I then compile it like so:
g++ tibia_vocation.cpp -o tibia_vocation

And then I launch it by giving it the PID and the address:

For example:
./tibia_vocation 37776 0x01940230

I've tried hundreds of addresses related to functions, but it either crashes the game client or just prints to the console that it successfully called the function (but nothing happens). I've tried going through the C++ code but I'm unsure what I'm doing. I was looking around the forums to see if anyone has any example code that shows how to invoke a function in the real Tibia client using C++, but could not find any.

Would love to see if anyone here has a clue on how to do this "trick" (bug). Thanks!
I don't mind if CipSoft will patch it soon. But this could be a good learning experience for me and others.


Cutter using their AppImage from Github repo:

wget https://github.com/rizinorg/cutter/releases/download/v2.4.1/Cutter-v2.4.1-Linux-x86_64.AppImage
sudo chmod +x Cutter-v2.4.1-Linux-x86_64.AppImage
./Cutter-v2.4.1-Linux-x86_64.AppImage

I then set it to analzye the Tibia client file (inside ~/.local/share/CipSoft GmbH/Tibia/packages/Tibia/bin/client)
It took 1-2 minutes and then it revealed all Strings in the game client.

 

[Ianoyo]

A lesson to never trust the client. Why did they not verify/validate server-side? ... crazy.

 

[TibiCAM]

A lesson to never trust the client. Why did they not verify/validate server-side? ... crazy.

If you're experienced with C++, could you try see if you can get it working?

I'm unsure which address points to the function. And I'm unsure how to properly invoke it via C++

I've added info about how I used Cutter to get the Strings in the game client

Specifically it's this dialog I want to launch, which is triggered when a character on Newhaven (not Rookgaard) walks into the teleport.

 

[Ianoyo]

Ahh I see! I remember their old Dawnport tutorial island, they had specific tiles that you walked on to switch vocation (they split the island up into 4 quarters for each voc). So I guess this is the same, but they have this choice dialog pop up instead in Newhaven?

I now understand how it could happen but, it's crazy to not have any server-side checks.

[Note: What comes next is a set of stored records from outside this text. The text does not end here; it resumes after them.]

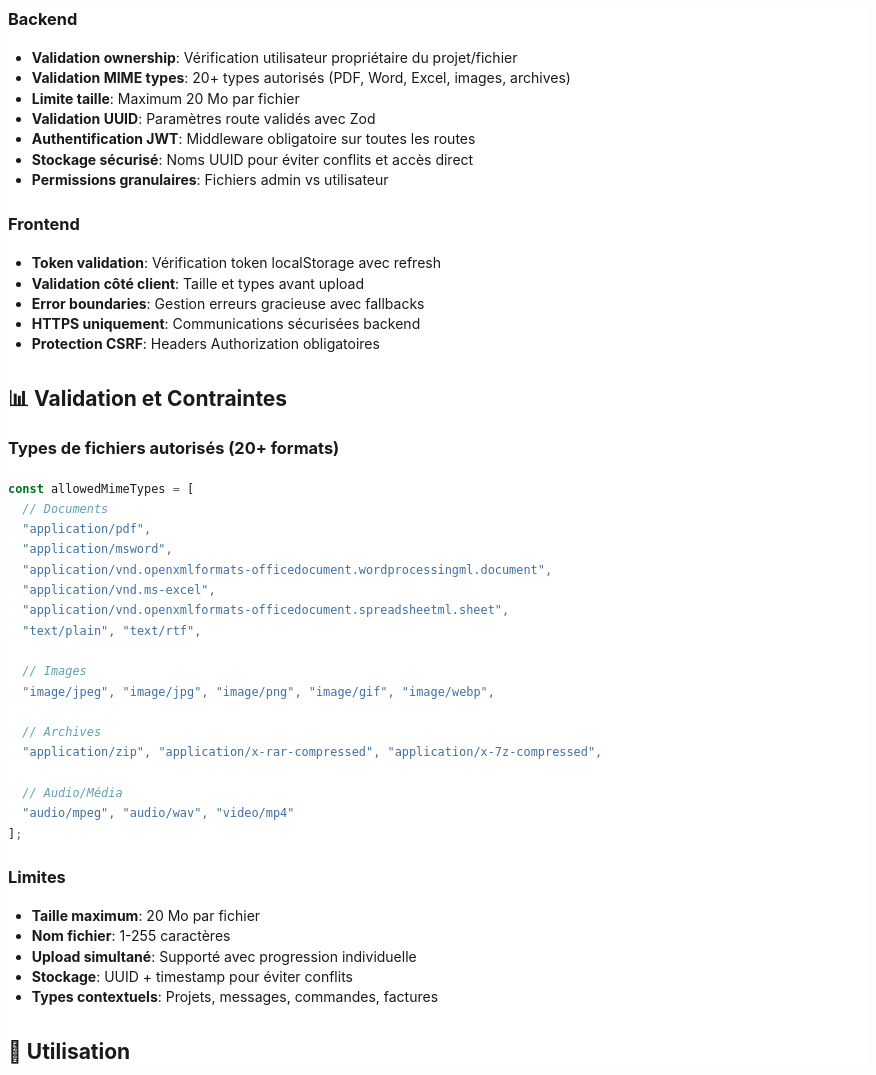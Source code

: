### Backend

- **Validation ownership**: Vérification utilisateur propriétaire du projet/fichier
- **Validation MIME types**: 20+ types autorisés (PDF, Word, Excel, images, archives)
- **Limite taille**: Maximum 20 Mo par fichier
- **Validation UUID**: Paramètres route validés avec Zod
- **Authentification JWT**: Middleware obligatoire sur toutes les routes
- **Stockage sécurisé**: Noms UUID pour éviter conflits et accès direct
- **Permissions granulaires**: Fichiers admin vs utilisateur

### Frontend

- **Token validation**: Vérification token localStorage avec refresh
- **Validation côté client**: Taille et types avant upload
- **Error boundaries**: Gestion erreurs gracieuse avec fallbacks
- **HTTPS uniquement**: Communications sécurisées backend
- **Protection CSRF**: Headers Authorization obligatoires

## 📊 Validation et Contraintes

### Types de fichiers autorisés (20+ formats)

```typescript
const allowedMimeTypes = [
  // Documents
  "application/pdf",
  "application/msword",
  "application/vnd.openxmlformats-officedocument.wordprocessingml.document",
  "application/vnd.ms-excel",
  "application/vnd.openxmlformats-officedocument.spreadsheetml.sheet",
  "text/plain", "text/rtf",
  
  // Images
  "image/jpeg", "image/jpg", "image/png", "image/gif", "image/webp",
  
  // Archives
  "application/zip", "application/x-rar-compressed", "application/x-7z-compressed",
  
  // Audio/Média
  "audio/mpeg", "audio/wav", "video/mp4"
];
```

### Limites

- **Taille maximum**: 20 Mo par fichier
- **Nom fichier**: 1-255 caractères
- **Upload simultané**: Supporté avec progression individuelle
- **Stockage**: UUID + timestamp pour éviter conflits
- **Types contextuels**: Projets, messages, commandes, factures

## 🚀 Utilisation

I am not in a position at the moment to test this but I am sure someone will try and abuse this somehow lol! xD

 

[TibiCAM]

Ahh I see! I remember their old Dawnport tutorial island, they had specific tiles that you walked on to switch vocation (they split the island up into 4 quarters for each voc). So I guess this is the same, but they have this choice dialog pop up instead in Newhaven?

I now understand how it could happen but, it's crazy to not have any server-side checks.

I am not in a position at the moment to test this but I am sure someone will try and abuse this somehow lol! xD

Exactly. Newhaven is the new beginner island, and they removed Dawnport in November last year. On Newhaven you step through a portal and get to choose your vocation. That's when this dialog shows up. But there's a NPC you can speak to, to get to Rookgaard. He went to Rookgaard first and then programmatically triggered this dialog.

It's insane they haven't made any server side checks for this. They also remade the entire NPC chat in that update and added a popup window/dialog to chat with NPCs instead. Possibly more bugs to be discovered through that one. They might have rushed things to get them into the Winter Update.

I haven't made any progress yet. I am clueless when it comes to this type of stuff. But from my understanding, there is a function that opens the "Select Vocation" popup. I just need to figure out its referenced address and then send a signal to it via an external app. OtLand has a lot of talented Tibia programmers. I hope someone can come up with something. It would be tun to test it out while it still works!

I also tried the "TibiaAPI" by jo3bingham, but when I used the "Record" app it only output the client version. I did not see any addresses, so it's most likely deprecated(?) as it's been quite a while since it was last updated.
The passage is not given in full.